REQUIRED WORK>
Which lines of the data contain the string "important"? Show each of them.

== == ==

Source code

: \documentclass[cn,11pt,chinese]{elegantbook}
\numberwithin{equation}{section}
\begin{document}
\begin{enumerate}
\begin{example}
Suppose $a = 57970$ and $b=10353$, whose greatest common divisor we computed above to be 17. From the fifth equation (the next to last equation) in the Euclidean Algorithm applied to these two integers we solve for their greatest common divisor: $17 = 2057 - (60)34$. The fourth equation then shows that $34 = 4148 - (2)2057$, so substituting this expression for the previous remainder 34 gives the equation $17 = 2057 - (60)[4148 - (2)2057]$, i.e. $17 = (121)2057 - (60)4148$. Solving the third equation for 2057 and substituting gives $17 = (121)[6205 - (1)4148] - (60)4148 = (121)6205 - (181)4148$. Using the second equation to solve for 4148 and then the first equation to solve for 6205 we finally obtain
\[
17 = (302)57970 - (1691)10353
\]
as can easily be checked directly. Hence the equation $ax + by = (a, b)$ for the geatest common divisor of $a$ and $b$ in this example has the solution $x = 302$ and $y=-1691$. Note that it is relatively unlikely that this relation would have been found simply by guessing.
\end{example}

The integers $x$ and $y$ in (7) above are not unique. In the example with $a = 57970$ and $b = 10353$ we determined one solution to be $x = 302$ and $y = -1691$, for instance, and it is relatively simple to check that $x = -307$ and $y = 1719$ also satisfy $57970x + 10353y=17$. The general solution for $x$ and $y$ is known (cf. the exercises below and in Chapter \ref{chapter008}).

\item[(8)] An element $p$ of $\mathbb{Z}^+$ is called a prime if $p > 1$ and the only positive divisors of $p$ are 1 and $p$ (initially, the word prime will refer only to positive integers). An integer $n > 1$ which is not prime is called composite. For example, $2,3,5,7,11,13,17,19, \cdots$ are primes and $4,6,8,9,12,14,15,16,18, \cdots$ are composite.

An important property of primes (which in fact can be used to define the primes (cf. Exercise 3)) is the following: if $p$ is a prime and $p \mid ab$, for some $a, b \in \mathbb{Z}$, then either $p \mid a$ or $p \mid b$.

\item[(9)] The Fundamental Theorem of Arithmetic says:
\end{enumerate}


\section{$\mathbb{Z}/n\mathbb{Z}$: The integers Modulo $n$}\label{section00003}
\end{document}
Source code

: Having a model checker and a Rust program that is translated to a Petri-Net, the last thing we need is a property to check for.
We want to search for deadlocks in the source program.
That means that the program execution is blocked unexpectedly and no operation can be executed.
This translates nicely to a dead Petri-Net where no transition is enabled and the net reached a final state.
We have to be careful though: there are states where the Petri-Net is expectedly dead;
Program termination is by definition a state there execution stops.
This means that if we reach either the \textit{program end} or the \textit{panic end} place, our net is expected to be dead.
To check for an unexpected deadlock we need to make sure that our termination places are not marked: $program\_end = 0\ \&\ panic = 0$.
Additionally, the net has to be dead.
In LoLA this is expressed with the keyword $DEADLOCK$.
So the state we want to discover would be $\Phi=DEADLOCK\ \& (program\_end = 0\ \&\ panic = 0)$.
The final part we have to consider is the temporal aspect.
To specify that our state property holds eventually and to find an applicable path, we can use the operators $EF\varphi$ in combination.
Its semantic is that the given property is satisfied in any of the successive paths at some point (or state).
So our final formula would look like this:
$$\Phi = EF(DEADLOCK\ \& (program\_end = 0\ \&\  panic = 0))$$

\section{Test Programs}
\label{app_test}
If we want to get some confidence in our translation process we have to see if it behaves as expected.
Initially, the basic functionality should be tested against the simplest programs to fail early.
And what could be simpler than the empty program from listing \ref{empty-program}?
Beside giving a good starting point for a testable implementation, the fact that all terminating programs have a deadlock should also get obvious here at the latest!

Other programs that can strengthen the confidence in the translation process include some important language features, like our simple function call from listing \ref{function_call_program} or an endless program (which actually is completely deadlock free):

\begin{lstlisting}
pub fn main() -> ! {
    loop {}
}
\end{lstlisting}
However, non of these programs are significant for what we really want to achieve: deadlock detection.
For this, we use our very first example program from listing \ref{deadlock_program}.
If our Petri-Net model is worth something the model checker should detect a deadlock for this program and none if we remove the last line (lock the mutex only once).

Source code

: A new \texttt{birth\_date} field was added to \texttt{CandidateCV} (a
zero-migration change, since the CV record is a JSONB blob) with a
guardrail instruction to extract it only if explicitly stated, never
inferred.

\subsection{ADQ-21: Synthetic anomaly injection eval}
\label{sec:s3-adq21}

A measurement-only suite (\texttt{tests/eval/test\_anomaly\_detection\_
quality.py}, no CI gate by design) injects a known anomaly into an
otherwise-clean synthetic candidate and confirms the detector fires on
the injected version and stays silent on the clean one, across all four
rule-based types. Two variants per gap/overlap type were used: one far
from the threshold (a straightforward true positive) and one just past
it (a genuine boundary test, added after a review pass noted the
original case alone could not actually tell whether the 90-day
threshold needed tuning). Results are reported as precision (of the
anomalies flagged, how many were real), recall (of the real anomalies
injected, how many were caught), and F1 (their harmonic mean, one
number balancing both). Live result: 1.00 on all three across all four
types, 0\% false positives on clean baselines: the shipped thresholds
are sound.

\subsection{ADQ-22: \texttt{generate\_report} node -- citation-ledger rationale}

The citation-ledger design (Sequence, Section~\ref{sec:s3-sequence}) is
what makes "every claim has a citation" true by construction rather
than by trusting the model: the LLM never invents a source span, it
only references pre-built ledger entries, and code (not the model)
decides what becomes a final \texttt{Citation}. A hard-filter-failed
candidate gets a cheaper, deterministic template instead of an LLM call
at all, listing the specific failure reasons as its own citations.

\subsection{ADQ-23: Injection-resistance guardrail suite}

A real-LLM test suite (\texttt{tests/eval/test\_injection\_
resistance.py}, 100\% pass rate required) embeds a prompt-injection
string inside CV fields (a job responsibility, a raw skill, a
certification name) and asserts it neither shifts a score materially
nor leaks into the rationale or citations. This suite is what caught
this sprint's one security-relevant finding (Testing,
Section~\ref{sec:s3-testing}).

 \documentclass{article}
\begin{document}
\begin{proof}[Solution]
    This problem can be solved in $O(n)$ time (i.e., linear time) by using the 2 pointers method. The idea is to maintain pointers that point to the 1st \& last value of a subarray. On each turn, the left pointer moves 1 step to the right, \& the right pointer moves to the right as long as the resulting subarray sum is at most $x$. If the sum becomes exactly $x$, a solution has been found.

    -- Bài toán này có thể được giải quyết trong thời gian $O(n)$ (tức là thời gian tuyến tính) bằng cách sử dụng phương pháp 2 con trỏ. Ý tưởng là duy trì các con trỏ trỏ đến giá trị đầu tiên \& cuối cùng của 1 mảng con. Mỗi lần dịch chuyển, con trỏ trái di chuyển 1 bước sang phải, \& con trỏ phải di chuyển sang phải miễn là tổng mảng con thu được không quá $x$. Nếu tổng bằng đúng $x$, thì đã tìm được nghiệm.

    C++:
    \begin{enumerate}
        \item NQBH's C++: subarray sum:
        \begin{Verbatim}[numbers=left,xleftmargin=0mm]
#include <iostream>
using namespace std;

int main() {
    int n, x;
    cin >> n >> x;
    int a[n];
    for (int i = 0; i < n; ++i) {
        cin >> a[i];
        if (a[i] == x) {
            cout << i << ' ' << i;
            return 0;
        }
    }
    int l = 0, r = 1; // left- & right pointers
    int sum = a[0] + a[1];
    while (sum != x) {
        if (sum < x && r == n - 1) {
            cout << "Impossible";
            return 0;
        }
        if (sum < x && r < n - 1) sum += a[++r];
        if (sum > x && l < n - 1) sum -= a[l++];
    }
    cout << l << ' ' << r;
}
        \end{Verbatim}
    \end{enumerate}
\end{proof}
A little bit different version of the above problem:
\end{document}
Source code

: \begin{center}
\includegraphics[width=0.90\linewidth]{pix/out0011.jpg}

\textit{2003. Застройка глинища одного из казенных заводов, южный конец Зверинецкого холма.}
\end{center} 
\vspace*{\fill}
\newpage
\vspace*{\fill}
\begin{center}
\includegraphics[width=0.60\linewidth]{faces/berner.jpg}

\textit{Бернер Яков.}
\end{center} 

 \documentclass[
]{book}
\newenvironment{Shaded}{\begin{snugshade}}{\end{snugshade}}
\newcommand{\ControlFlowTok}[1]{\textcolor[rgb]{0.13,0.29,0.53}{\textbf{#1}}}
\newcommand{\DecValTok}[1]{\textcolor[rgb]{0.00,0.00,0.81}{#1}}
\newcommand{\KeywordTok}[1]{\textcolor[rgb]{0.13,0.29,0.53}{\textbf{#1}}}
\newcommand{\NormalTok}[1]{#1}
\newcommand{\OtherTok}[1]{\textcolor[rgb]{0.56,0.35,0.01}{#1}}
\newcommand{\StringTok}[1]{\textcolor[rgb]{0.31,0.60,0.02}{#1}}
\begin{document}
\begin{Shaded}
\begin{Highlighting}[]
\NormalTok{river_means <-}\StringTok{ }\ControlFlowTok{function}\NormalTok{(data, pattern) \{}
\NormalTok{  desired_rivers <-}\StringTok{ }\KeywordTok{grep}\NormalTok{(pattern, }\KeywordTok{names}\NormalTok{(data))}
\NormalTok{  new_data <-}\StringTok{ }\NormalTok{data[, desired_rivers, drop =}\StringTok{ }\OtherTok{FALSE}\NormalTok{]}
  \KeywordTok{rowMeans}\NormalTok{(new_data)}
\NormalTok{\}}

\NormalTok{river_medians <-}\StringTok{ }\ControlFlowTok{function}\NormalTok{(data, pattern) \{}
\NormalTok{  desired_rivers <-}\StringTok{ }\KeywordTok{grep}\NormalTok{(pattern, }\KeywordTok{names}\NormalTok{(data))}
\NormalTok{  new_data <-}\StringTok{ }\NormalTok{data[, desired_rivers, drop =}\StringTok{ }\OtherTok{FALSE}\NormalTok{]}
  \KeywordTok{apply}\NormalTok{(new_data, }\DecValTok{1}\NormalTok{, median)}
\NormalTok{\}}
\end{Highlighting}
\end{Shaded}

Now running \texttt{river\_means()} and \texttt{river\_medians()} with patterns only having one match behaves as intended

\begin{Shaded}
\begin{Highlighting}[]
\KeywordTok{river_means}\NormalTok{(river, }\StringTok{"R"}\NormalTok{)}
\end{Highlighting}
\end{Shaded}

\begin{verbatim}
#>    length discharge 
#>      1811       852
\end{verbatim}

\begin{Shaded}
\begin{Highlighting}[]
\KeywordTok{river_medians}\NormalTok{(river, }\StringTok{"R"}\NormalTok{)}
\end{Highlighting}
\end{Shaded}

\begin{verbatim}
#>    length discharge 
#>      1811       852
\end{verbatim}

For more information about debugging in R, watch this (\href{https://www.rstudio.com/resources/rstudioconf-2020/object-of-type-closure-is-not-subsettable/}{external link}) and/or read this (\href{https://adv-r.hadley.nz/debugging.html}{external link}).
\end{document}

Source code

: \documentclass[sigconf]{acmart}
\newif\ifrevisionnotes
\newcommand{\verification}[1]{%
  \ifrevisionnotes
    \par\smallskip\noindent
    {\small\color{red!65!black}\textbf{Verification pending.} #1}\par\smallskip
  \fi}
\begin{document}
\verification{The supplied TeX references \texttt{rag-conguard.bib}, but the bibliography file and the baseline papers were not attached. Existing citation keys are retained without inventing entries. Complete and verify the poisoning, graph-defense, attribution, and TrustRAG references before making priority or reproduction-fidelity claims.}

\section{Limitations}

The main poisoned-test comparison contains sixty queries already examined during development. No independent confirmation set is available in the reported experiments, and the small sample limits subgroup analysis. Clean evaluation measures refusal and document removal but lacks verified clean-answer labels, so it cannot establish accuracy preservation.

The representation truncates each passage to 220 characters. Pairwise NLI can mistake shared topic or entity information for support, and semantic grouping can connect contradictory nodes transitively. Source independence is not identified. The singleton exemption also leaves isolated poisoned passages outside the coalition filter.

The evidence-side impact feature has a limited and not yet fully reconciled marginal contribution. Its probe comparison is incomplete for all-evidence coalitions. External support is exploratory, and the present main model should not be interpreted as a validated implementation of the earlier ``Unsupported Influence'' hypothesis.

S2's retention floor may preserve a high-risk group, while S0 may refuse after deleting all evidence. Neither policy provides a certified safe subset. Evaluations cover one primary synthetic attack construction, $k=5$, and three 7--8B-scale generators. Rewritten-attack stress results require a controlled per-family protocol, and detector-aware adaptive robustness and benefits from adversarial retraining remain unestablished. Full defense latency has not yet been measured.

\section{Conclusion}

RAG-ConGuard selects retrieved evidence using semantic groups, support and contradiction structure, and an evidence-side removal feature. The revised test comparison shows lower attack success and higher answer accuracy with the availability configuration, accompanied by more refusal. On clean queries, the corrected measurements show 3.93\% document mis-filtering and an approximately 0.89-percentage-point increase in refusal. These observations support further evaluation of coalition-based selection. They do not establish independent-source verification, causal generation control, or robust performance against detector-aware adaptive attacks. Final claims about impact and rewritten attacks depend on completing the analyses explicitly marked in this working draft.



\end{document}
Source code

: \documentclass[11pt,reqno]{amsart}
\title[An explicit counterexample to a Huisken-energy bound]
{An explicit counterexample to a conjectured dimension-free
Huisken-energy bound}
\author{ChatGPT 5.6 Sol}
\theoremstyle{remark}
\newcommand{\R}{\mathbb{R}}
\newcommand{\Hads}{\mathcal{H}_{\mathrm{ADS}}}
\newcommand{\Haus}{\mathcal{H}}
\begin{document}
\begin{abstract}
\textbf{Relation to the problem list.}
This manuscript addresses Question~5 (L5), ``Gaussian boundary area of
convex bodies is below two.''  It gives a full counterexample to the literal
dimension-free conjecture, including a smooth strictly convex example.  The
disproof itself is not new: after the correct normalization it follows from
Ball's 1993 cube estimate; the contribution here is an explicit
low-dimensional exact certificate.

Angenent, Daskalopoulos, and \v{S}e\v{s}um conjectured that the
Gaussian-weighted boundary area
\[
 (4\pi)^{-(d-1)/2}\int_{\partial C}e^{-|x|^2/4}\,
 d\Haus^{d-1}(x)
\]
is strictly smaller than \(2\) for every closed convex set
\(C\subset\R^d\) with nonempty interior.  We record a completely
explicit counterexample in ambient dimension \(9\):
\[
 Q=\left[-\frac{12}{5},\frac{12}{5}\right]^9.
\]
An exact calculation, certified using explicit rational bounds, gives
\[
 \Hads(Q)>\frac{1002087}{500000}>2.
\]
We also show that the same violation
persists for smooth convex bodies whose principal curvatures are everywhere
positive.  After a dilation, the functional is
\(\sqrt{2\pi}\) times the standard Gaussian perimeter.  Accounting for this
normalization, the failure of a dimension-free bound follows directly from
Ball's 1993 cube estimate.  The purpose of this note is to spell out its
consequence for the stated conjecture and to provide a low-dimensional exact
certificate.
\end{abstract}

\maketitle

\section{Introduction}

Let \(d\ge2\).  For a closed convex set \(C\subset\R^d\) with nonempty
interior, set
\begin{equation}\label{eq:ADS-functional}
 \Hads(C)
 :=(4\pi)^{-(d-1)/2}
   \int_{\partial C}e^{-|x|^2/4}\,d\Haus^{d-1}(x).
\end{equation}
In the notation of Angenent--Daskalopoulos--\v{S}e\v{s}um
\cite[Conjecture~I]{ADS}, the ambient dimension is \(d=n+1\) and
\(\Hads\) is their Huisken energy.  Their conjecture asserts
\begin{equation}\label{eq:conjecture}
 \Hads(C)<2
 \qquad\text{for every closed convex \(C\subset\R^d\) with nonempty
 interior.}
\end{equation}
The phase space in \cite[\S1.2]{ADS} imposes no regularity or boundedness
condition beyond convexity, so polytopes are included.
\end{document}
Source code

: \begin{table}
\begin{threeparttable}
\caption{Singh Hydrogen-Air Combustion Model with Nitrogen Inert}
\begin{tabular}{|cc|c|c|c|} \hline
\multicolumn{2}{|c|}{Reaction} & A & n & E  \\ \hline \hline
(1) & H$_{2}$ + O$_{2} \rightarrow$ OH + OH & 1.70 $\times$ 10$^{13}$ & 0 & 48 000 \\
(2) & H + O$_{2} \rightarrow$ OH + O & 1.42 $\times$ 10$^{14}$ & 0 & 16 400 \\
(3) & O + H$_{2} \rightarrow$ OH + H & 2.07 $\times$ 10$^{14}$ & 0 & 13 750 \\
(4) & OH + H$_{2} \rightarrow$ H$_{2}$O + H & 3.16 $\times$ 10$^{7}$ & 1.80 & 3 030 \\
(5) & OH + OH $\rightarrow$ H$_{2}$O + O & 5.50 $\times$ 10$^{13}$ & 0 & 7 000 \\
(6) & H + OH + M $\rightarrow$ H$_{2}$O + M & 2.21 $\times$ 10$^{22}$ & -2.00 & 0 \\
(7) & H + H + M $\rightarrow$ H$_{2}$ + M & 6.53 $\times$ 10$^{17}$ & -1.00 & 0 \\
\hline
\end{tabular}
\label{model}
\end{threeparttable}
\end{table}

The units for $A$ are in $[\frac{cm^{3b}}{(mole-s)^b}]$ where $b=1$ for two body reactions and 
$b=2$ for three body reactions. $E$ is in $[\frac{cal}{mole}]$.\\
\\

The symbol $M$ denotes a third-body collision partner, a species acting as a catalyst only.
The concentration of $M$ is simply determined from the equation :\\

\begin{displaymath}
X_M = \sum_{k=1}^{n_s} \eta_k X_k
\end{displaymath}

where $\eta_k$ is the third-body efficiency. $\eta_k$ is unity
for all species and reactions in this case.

== == ==

WORKED SOLUTION>
An important property of primes (which in fact can be used to define the primes (cf. Exercise 3)) is the following: if $p$ is a prime and $p \mid ab$, for some $a, b \in \mathbb{Z}$, then either $p \mid a$ or $p \mid b$.
Other programs that can strengthen the confidence in the translation process include some important language features, like our simple function call from listing \ref{function_call_program} or an endless program (which actually is completely deadlock free):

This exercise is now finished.